[Stored data entries]
::::

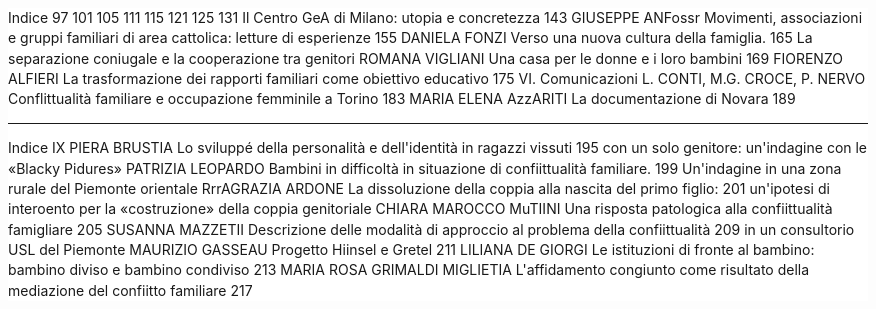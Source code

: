 Indice 
97 
101 
105 
111 
115 
121 
125 
131 
Il Centro GeA di Milano: utopia e concretezza 
143 
GIUSEPPE ANFossr 
Movimenti, associazioni e gruppi familiari di area cattolica: letture di esperienze 
155 
DANIELA FONZI 
Verso una nuova cultura della famiglia. 
165 
La separazione coniugale e la cooperazione tra genitori 
ROMANA VIGLIANI 
Una casa per le donne e i loro bambini 
169 
FIORENZO ALFIERI 
La trasformazione dei rapporti familiari come obiettivo educativo 
175 
VI. Comunicazioni 
L. CONTI, M.G. CROCE, P. NERVO 
Conflittualità familiare e occupazione femminile a Torino 
183 
MARIA ELENA AzzARITI 
La documentazione di Novara 
189 

---

Indice 
IX 
PIERA BRUSTIA 
Lo sviluppé della personalità e dell'identità in ragazzi vissuti 
195 
con un solo genitore: un'indagine con le «Blacky Pidures» 
PATRIZIA LEOPARDO 
Bambini in difficoltà in situazione di confiittualità familiare. 
199 
Un'indagine in una zona rurale del Piemonte orientale 
RrrAGRAZIA ARDONE 
La dissoluzione della coppia alla nascita del primo figlio: 
201 
un'ipotesi di interoento per la «costruzione» della coppia genitoriale 
CHIARA MAROCCO MuTIINI 
Una risposta patologica alla confiittualità famigliare 
205 
SUSANNA MAZZETII 
Descrizione delle modalità di approccio al problema della confiittualità 
209 
in un consultorio USL del Piemonte 
MAURIZIO GASSEAU 
Progetto Hiinsel e Gretel 
211 
LILIANA DE GIORGI 
Le istituzioni di fronte al bambino: bambino diviso e bambino condiviso 
213 
MARIA ROSA GRIMALDI MIGLIETIA 
L'affidamento congiunto come risultato della mediazione del confiitto familiare 
217 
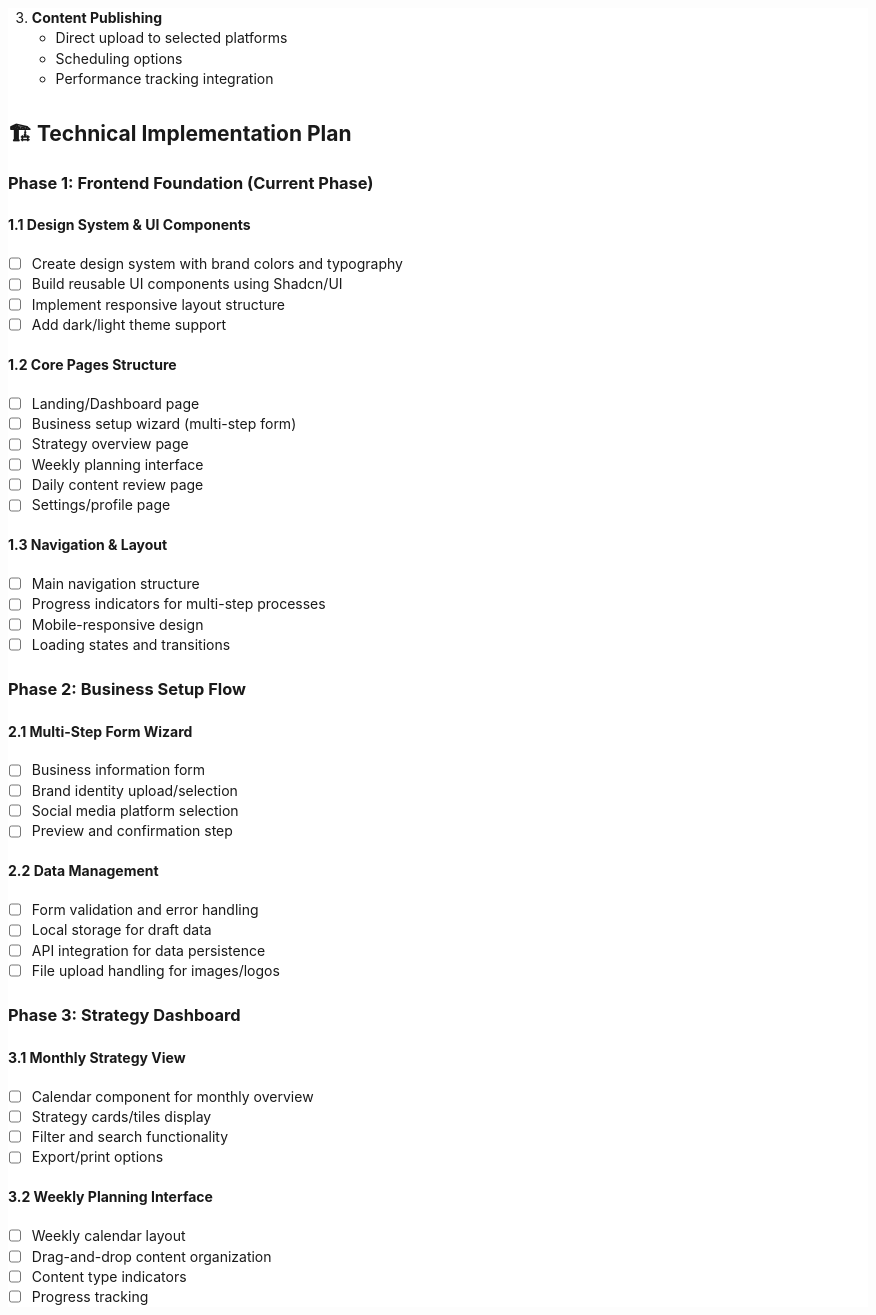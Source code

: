 3. **Content Publishing**
   - Direct upload to selected platforms
   - Scheduling options
   - Performance tracking integration

## 🏗️ Technical Implementation Plan

### Phase 1: Frontend Foundation (Current Phase)
#### 1.1 Design System & UI Components
- [ ] Create design system with brand colors and typography
- [ ] Build reusable UI components using Shadcn/UI
- [ ] Implement responsive layout structure
- [ ] Add dark/light theme support

#### 1.2 Core Pages Structure
- [ ] Landing/Dashboard page
- [ ] Business setup wizard (multi-step form)
- [ ] Strategy overview page
- [ ] Weekly planning interface
- [ ] Daily content review page
- [ ] Settings/profile page

#### 1.3 Navigation & Layout
- [ ] Main navigation structure
- [ ] Progress indicators for multi-step processes
- [ ] Mobile-responsive design
- [ ] Loading states and transitions

### Phase 2: Business Setup Flow
#### 2.1 Multi-Step Form Wizard
- [ ] Business information form
- [ ] Brand identity upload/selection
- [ ] Social media platform selection
- [ ] Preview and confirmation step

#### 2.2 Data Management
- [ ] Form validation and error handling
- [ ] Local storage for draft data
- [ ] API integration for data persistence
- [ ] File upload handling for images/logos

### Phase 3: Strategy Dashboard
#### 3.1 Monthly Strategy View
- [ ] Calendar component for monthly overview
- [ ] Strategy cards/tiles display
- [ ] Filter and search functionality
- [ ] Export/print options

#### 3.2 Weekly Planning Interface
- [ ] Weekly calendar layout
- [ ] Drag-and-drop content organization
- [ ] Content type indicators
- [ ] Progress tracking
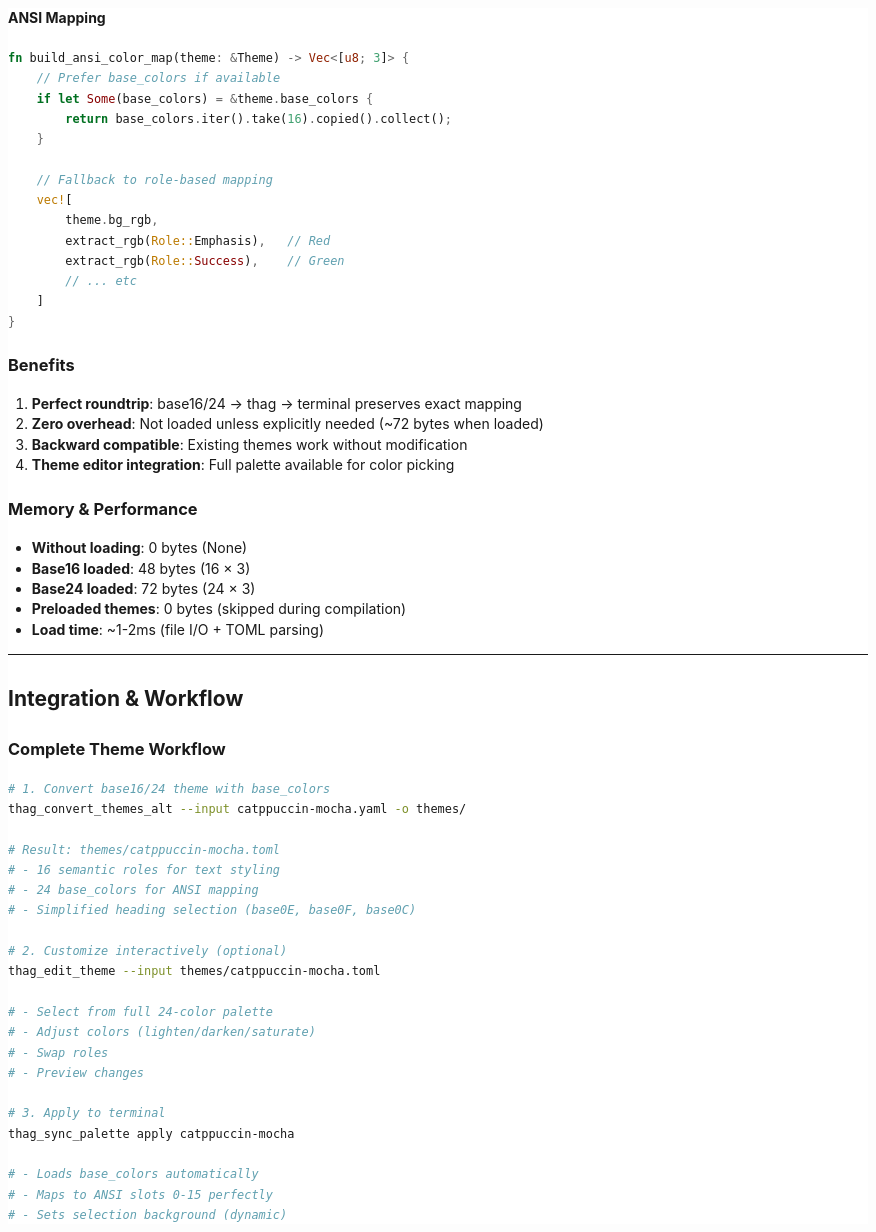 #### ANSI Mapping

```rust
fn build_ansi_color_map(theme: &Theme) -> Vec<[u8; 3]> {
    // Prefer base_colors if available
    if let Some(base_colors) = &theme.base_colors {
        return base_colors.iter().take(16).copied().collect();
    }
    
    // Fallback to role-based mapping
    vec![
        theme.bg_rgb,
        extract_rgb(Role::Emphasis),   // Red
        extract_rgb(Role::Success),    // Green
        // ... etc
    ]
}
```

### Benefits

1. **Perfect roundtrip**: base16/24 → thag → terminal preserves exact mapping
2. **Zero overhead**: Not loaded unless explicitly needed (~72 bytes when loaded)
3. **Backward compatible**: Existing themes work without modification
4. **Theme editor integration**: Full palette available for color picking

### Memory & Performance

- **Without loading**: 0 bytes (None)
- **Base16 loaded**: 48 bytes (16 × 3)
- **Base24 loaded**: 72 bytes (24 × 3)
- **Preloaded themes**: 0 bytes (skipped during compilation)
- **Load time**: ~1-2ms (file I/O + TOML parsing)

---

## Integration & Workflow

### Complete Theme Workflow

```bash
# 1. Convert base16/24 theme with base_colors
thag_convert_themes_alt --input catppuccin-mocha.yaml -o themes/

# Result: themes/catppuccin-mocha.toml
# - 16 semantic roles for text styling
# - 24 base_colors for ANSI mapping
# - Simplified heading selection (base0E, base0F, base0C)

# 2. Customize interactively (optional)
thag_edit_theme --input themes/catppuccin-mocha.toml

# - Select from full 24-color palette
# - Adjust colors (lighten/darken/saturate)
# - Swap roles
# - Preview changes

# 3. Apply to terminal
thag_sync_palette apply catppuccin-mocha

# - Loads base_colors automatically
# - Maps to ANSI slots 0-15 perfectly
# - Sets selection background (dynamic)
```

::::

WHAT YOU HAVE TO DO
The records above should be returned word for word, with every picture left out.

SOLUTION FOR THIS PROBLEM
Source code

: Indice 
97 
101 
105 
111 
115 
121 
125 
131 
Il Centro GeA di Milano: utopia e concretezza 
143 
GIUSEPPE ANFossr 
Movimenti, associazioni e gruppi familiari di area cattolica: letture di esperienze 
155 
DANIELA FONZI 
Verso una nuova cultura della famiglia. 
165 
La separazione coniugale e la cooperazione tra genitori 
ROMANA VIGLIANI 
Una casa per le donne e i loro bambini 
169 
FIORENZO ALFIERI 
La trasformazione dei rapporti familiari come obiettivo educativo 
175 
VI. Comunicazioni 
L. CONTI, M.G. CROCE, P. NERVO 
Conflittualità familiare e occupazione femminile a Torino 
183 
MARIA ELENA AzzARITI 
La documentazione di Novara 
189 

---

Indice 
IX 
PIERA BRUSTIA 
Lo sviluppé della personalità e dell'identità in ragazzi vissuti 
195 
con un solo genitore: un'indagine con le «Blacky Pidures» 
PATRIZIA LEOPARDO 
Bambini in difficoltà in situazione di confiittualità familiare. 
199 
Un'indagine in una zona rurale del Piemonte orientale 
RrrAGRAZIA ARDONE 
La dissoluzione della coppia alla nascita del primo figlio: 
201 
un'ipotesi di interoento per la «costruzione» della coppia genitoriale 
CHIARA MAROCCO MuTIINI 
Una risposta patologica alla confiittualità famigliare 
205 
SUSANNA MAZZETII 
Descrizione delle modalità di approccio al problema della confiittualità 
209 
in un consultorio USL del Piemonte 
MAURIZIO GASSEAU 
Progetto Hiinsel e Gretel 
211 
LILIANA DE GIORGI 
Le istituzioni di fronte al bambino: bambino diviso e bambino condiviso 
213 
MARIA ROSA GRIMALDI MIGLIETIA 
L'affidamento congiunto come risultato della mediazione del confiitto familiare 
217 
Source code

: 3. **Content Publishing**
   - Direct upload to selected platforms
   - Scheduling options
   - Performance tracking integration

## 🏗️ Technical Implementation Plan

### Phase 1: Frontend Foundation (Current Phase)
#### 1.1 Design System & UI Components
- [ ] Create design system with brand colors and typography
- [ ] Build reusable UI components using Shadcn/UI
- [ ] Implement responsive layout structure
- [ ] Add dark/light theme support

#### 1.2 Core Pages Structure
- [ ] Landing/Dashboard page
- [ ] Business setup wizard (multi-step form)
- [ ] Strategy overview page
- [ ] Weekly planning interface
- [ ] Daily content review page
- [ ] Settings/profile page

#### 1.3 Navigation & Layout
- [ ] Main navigation structure
- [ ] Progress indicators for multi-step processes
- [ ] Mobile-responsive design
- [ ] Loading states and transitions

### Phase 2: Business Setup Flow
#### 2.1 Multi-Step Form Wizard
- [ ] Business information form
- [ ] Brand identity upload/selection
- [ ] Social media platform selection
- [ ] Preview and confirmation step

#### 2.2 Data Management
- [ ] Form validation and error handling
- [ ] Local storage for draft data
- [ ] API integration for data persistence
- [ ] File upload handling for images/logos

### Phase 3: Strategy Dashboard
#### 3.1 Monthly Strategy View
- [ ] Calendar component for monthly overview
- [ ] Strategy cards/tiles display
- [ ] Filter and search functionality
- [ ] Export/print options

#### 3.2 Weekly Planning Interface
- [ ] Weekly calendar layout
- [ ] Drag-and-drop content organization
- [ ] Content type indicators
- [ ] Progress tracking
 #### ANSI Mapping

```rust
fn build_ansi_color_map(theme: &Theme) -> Vec<[u8; 3]> {
    // Prefer base_colors if available
    if let Some(base_colors) = &theme.base_colors {
        return base_colors.iter().take(16).copied().collect();
    }
    
    // Fallback to role-based mapping
    vec![
        theme.bg_rgb,
        extract_rgb(Role::Emphasis),   // Red
        extract_rgb(Role::Success),    // Green
        // ... etc
    ]
}
```

### Benefits

1. **Perfect roundtrip**: base16/24 → thag → terminal preserves exact mapping
2. **Zero overhead**: Not loaded unless explicitly needed (~72 bytes when loaded)
3. **Backward compatible**: Existing themes work without modification
4. **Theme editor integration**: Full palette available for color picking

### Memory & Performance

- **Without loading**: 0 bytes (None)
- **Base16 loaded**: 48 bytes (16 × 3)
- **Base24 loaded**: 72 bytes (24 × 3)
- **Preloaded themes**: 0 bytes (skipped during compilation)
- **Load time**: ~1-2ms (file I/O + TOML parsing)

---

## Integration & Workflow

### Complete Theme Workflow

```bash
# 1. Convert base16/24 theme with base_colors
thag_convert_themes_alt --input catppuccin-mocha.yaml -o themes/

# Result: themes/catppuccin-mocha.toml
# - 16 semantic roles for text styling
# - 24 base_colors for ANSI mapping
# - Simplified heading selection (base0E, base0F, base0C)

# 2. Customize interactively (optional)
thag_edit_theme --input themes/catppuccin-mocha.toml

# - Select from full 24-color palette
# - Adjust colors (lighten/darken/saturate)
# - Swap roles
# - Preview changes

# 3. Apply to terminal
thag_sync_palette apply catppuccin-mocha

# - Loads base_colors automatically
# - Maps to ANSI slots 0-15 perfectly
# - Sets selection background (dynamic)
```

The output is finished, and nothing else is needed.